There sure is a lot of truth that goes with the true-ism that claims “Facts don’t care about your feelings.”

With that said, I’m going to leave my personal opinion only in the headline. From here, it’s strictly historical facts.

Popularly known as Texas v. White, as noted by Cornell University’s School of Law, the decision that made secession illegal wasn’t even official in America’s corpus of law until four-years after the end of the War Between the States.

That’s just a fact.

Now comes the obvious question: So how exactly did the states of the Confederacy secede?

I’ll use the example of the first state to pull-the-plug, South Carolina.

The Yale School of Law cited the specific of SC’s 1860 Ordinance of Secession, officially titled, Declaration of the Immediate Causes Which Induce and Justify the Secession of South Carolina from the Federal Union.

If one takes the time to read the entire document, it plainly states that the State Legislature called an official Convention to secede. The same decision this particular Convention voted in favor of was then signed by the state’s governor, William H. Gist.

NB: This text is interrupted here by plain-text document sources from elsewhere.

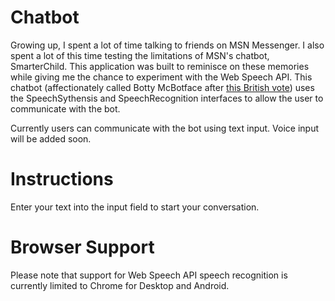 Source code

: # Chatbot
Growing up, I spent a lot of time talking to friends on MSN Messenger. I also spent a lot of this time testing the limitations of MSN's chatbot, SmarterChild. This application was built to reminisce on these memories while giving me the chance to experiment with the Web Speech API. This chatbot (affectionately called Botty McBotface after [this British vote](https://www.bbc.com/news/uk-england-36064659)) uses the SpeechSythensis and SpeechRecognition interfaces to allow the user to communicate with the bot. 

Currently users can communicate with the bot using text input. Voice input will be added soon.

# Instructions
Enter your text into the input field to start your conversation.

# Browser Support
Please note that support for Web Speech API speech recognition is currently limited to Chrome for Desktop and Android.

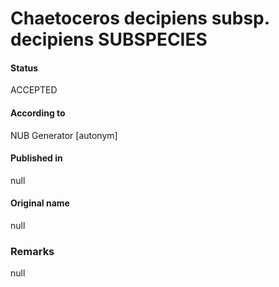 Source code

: Chaetoceros decipiens subsp. decipiens SUBSPECIES
=======

#### Status
ACCEPTED

#### According to
NUB Generator [autonym]

#### Published in
null

#### Original name
null

### Remarks
null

Why is this important? Keep in mind that every territory/colony that ratifies the US Constitution first had to be approved by the various territorial/colonial legislature, then approved by the territorial/colonial governor.

That’s just a fact.

Please keep in mind that when South Carolina essentially de-ratified the US Constitution, the SCOTUS decision of Texas v. White was nine-years in the future.

What the states of the Confederacy did was exactly the same path they took to join the United States.

Just to emphasize the point, what of the Union states that still had legal slavery on the books? I’ll use Delaware as a for instance.

As noted by the good folks at History.com, within ten-days of South Carolina’s decision to secede, Delaware’s Legislature voted to remain in the Union.

That begs the legal question, why would a Union state even bother to vote on secession, if the same is illegal?

Another point I’d like to make note of, Ohio State University not only cites the dates and vote tallies of every Confederate state, but also of Delaware’s, Maryland’s, Kentucky’s, and Missouri’s legal decisions the stay within the Union.

Interesting, indeed.

Lastly, it’s a little-known fact that in the case of United States v. Davis, the official website of the Federal Bar Association cites that the case of treason against ex-CSA President Jefferson Davis, the SCOTUS ruled against the prosecution. All further charges and/or indictments against Jefferson Davis were thrown-out forever.

But I’ll readily admit that my whole argument is a moot point. Unless the SCOTUS reverses itself, secession is illegal. Period.